To experience nature up close – that is the idea behind nature educational or adventure trails. But you quickly notice that the pedagogical idea is often more served than an actual encounter with nature. Not so at the Guttau ponds. On the nature trail, an astonishing biodiversity can actually be experienced in a relatively small area for the attentive observer.
The area is located between Wartha, Lömischau and Guttau in the southern part of the UNESCO Nature Reserve Upper Lusatian Heath and Pond Landscape, about 20 kilometers from Bautzen. The ‚House of a Thousand Ponds‘ visitor center with a large car park is located in Wartha. The ensemble of buildings also houses the administration of the nature reserve. In the middle of the courtyard there is a small pond in which the fire-bellied Toads can be heard honking at dusk in late summer. But grass snakes, small birds, edible frogs and mice can also be discovered in this tiny biotope.
Section of the overview map at the ‚House of a Thousand Ponds‘,
the visitor center of the biosphere reserve.
From the visitor center, the path leads over three routes with different thematic focuses through the pond landscape, past meadows and fields and through alluvial forest. The nature trail has a lot in store for visitors: a whole series of information boards about the habitats, the pond economy and ecology and its numerous inhabitants, hands-on games and several observation platforms and towers. The largest lap covers around eight kilometers and thus each of the three main topics.
From the ‚House of a Thousand Ponds‘ the tour starts first along fields and through an alluvial forest to the ponds. Red and black kites turn their circles over the extensively farmed arable land, which is planted with a purple flowering poppy variety and old grains.
A nutria (Myocastor coypus) in the Reed pond,
where a large footbridge enables the ‚water world view‘
At the end of April and beginning of May, a tour of the pond landscape is particularly beautiful. The croaking of frogs is mixed with the snarling and whistling of the great reed warbler or the crackling of the courting grebes. If you observe carefully, you will expierence coot, common tern, greylag goose, wryneck, Savi’s warbler, mute swan, cuckoo and even nightingale and bittern. For this acoustic spectacle, there are so-called silent sections on the nature experience route. Under the motto Breathe! Look! Listen! visitors are encouraged to walk the small paths along the ponds in silence and with sharpened senses. An extremely demanding exercise not only for children. But behind this is also the intention to keep certain parts of the routes quiet, as they are in areas populated with disturbance-sensitive species, especially during the breeding season. For this reason alone, you should travel quiet sections with the necessary calm.
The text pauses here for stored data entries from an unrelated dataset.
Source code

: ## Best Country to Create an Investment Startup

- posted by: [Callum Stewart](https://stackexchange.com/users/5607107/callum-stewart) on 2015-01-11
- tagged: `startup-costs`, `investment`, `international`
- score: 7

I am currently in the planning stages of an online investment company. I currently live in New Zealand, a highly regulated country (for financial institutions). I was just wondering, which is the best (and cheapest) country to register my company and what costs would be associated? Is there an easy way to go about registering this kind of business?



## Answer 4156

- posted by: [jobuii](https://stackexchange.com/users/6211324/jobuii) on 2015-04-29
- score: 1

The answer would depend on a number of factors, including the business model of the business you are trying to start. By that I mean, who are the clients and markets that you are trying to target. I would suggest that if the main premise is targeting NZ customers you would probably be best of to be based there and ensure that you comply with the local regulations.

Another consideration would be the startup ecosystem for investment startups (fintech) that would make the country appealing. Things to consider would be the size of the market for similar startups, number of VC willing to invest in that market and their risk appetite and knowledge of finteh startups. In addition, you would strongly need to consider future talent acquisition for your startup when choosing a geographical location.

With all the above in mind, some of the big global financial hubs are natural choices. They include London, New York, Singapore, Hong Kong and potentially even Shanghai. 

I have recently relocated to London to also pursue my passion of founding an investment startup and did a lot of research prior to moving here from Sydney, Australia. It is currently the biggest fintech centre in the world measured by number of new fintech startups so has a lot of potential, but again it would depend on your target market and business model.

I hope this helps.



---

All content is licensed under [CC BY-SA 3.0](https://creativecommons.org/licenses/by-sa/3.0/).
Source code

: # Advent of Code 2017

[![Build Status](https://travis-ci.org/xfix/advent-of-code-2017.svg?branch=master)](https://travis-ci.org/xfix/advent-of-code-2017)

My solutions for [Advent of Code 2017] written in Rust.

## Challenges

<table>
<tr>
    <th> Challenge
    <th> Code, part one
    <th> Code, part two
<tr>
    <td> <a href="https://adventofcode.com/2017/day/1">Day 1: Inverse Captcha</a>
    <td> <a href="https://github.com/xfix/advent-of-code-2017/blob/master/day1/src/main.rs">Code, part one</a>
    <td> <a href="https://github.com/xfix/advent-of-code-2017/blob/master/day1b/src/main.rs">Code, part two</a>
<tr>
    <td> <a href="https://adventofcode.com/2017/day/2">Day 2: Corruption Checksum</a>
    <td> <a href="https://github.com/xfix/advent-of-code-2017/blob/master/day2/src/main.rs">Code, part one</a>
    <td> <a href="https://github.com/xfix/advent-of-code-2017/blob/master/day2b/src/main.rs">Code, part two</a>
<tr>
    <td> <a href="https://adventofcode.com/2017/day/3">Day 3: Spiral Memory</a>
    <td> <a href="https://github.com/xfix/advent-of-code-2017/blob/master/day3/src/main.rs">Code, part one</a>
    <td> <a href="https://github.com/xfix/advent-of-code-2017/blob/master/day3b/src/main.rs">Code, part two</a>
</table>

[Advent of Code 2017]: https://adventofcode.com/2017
What actually is a biosphere reserve??
The term is made up of „biosphere“ (living space) and „reserve“ (preserved) – that is, a protected habitat in which various forms of life shall be preserved. This includes people, farm animals and wild animals and consists of both natural and cultural landscapes. In contrast to pure nature reserves, a biosphere reserve combines cultural and natural areas and aims to preserve and promote both.
Sustainability, nature conservation, research and education
The aim is that nature conservation is implemented with and through the local people. There are different zones to take into account nature and people, in the Upper Lusatian region exist four such zones.
The nature reserves are located in the core zone (total reserves with entry ban) and the maintenance zone (environmentally friendly management)
The development zone represents the main area of human life and economy.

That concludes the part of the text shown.